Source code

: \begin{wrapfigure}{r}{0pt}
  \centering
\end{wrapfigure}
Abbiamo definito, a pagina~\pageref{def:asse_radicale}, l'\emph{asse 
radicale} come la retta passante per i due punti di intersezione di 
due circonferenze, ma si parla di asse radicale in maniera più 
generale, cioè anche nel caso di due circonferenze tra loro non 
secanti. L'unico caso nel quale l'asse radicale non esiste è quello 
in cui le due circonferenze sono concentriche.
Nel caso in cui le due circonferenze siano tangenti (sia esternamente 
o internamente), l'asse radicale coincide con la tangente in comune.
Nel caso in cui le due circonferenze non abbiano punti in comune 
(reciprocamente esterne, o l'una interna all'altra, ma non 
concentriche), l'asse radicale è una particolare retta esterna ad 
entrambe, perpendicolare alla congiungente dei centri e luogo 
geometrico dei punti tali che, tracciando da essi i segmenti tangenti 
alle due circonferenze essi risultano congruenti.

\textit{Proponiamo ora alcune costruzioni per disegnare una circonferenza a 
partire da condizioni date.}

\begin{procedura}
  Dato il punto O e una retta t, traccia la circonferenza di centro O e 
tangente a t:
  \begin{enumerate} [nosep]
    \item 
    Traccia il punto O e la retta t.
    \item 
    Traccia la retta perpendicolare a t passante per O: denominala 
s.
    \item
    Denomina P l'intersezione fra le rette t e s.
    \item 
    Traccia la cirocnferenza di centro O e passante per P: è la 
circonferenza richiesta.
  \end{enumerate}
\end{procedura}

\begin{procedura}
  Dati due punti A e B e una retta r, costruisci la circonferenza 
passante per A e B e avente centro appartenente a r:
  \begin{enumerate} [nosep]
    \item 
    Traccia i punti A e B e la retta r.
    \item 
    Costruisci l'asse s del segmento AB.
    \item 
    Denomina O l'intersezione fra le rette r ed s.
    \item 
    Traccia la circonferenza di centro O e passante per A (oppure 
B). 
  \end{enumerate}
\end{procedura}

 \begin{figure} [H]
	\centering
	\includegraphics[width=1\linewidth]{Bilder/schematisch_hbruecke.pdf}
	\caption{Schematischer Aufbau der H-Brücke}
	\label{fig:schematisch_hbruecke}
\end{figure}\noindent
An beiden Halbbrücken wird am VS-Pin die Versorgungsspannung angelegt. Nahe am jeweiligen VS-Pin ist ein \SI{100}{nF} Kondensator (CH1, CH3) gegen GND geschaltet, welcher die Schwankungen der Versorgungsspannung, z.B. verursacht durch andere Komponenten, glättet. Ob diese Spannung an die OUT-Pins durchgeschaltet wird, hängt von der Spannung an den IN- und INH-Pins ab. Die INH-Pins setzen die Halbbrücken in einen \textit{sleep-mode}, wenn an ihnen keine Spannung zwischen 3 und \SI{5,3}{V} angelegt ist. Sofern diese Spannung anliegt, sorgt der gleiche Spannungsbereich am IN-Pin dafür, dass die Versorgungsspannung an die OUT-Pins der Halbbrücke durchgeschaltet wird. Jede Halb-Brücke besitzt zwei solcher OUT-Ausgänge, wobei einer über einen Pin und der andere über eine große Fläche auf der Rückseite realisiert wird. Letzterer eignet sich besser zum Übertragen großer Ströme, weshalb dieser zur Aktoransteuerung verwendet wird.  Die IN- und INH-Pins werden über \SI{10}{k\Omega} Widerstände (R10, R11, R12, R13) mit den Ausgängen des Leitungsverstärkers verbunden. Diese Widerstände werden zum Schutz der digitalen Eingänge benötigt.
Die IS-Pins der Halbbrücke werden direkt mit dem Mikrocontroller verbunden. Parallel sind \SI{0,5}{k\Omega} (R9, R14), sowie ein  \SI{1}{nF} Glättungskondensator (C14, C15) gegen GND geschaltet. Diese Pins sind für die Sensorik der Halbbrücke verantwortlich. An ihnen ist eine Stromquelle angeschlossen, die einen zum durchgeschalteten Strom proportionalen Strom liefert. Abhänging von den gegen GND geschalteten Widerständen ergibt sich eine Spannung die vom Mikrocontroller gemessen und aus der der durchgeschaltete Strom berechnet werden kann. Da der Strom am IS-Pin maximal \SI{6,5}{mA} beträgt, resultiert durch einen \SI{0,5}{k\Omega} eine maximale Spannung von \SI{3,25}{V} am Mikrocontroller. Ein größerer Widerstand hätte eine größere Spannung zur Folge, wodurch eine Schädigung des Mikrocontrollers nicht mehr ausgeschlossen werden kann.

■ HOW TO COMPLETE THIS TASK ■
Repeat every line of the data word for word until you have repeated the line that contains "in cui le due circonferenze sono", which is the last one to include.

■ SOLUTION TO THIS PROBLEM ■
Source code

: \begin{wrapfigure}{r}{0pt}
  \centering
\end{wrapfigure}
Abbiamo definito, a pagina~\pageref{def:asse_radicale}, l'\emph{asse 
radicale} come la retta passante per i due punti di intersezione di 
due circonferenze, ma si parla di asse radicale in maniera più 
generale, cioè anche nel caso di due circonferenze tra loro non 
secanti. L'unico caso nel quale l'asse radicale non esiste è quello 
in cui le due circonferenze sono concentriche.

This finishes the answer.